ABOUT THIS EXERCISE ▸
Your task is to copy each line of the material that holds the word "nearest".

STUDY MATERIAL ▸
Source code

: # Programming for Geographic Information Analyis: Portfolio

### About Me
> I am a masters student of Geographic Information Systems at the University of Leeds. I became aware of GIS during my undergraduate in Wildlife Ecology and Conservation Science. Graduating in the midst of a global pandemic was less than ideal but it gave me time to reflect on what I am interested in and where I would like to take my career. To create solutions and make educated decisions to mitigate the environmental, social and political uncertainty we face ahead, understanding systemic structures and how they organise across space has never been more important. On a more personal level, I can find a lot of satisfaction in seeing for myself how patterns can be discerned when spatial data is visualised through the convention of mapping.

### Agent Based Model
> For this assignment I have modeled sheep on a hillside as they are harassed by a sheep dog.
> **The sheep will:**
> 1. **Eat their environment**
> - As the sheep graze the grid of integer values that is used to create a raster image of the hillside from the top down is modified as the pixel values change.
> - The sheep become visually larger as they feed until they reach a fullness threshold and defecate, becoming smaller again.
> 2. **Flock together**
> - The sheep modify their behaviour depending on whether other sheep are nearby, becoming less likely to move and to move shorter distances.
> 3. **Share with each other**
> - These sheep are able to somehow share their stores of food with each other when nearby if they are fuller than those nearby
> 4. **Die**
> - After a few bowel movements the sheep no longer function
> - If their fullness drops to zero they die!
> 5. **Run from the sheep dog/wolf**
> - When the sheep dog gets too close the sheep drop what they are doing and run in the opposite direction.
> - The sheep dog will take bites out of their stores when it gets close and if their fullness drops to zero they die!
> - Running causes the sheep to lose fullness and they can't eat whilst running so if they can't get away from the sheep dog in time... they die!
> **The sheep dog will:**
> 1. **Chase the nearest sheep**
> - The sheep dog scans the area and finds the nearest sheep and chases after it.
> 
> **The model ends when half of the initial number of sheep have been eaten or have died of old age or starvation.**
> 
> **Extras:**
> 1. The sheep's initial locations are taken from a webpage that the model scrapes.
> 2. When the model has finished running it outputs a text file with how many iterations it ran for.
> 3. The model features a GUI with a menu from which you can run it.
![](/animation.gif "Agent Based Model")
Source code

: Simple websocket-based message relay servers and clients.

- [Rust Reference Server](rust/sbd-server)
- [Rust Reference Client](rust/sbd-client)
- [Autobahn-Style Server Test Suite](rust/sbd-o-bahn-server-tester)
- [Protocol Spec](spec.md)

WRITTEN SOLUTION ▸
> 1. **Chase the nearest sheep**
> - The sheep dog scans the area and finds the nearest sheep and chases after it.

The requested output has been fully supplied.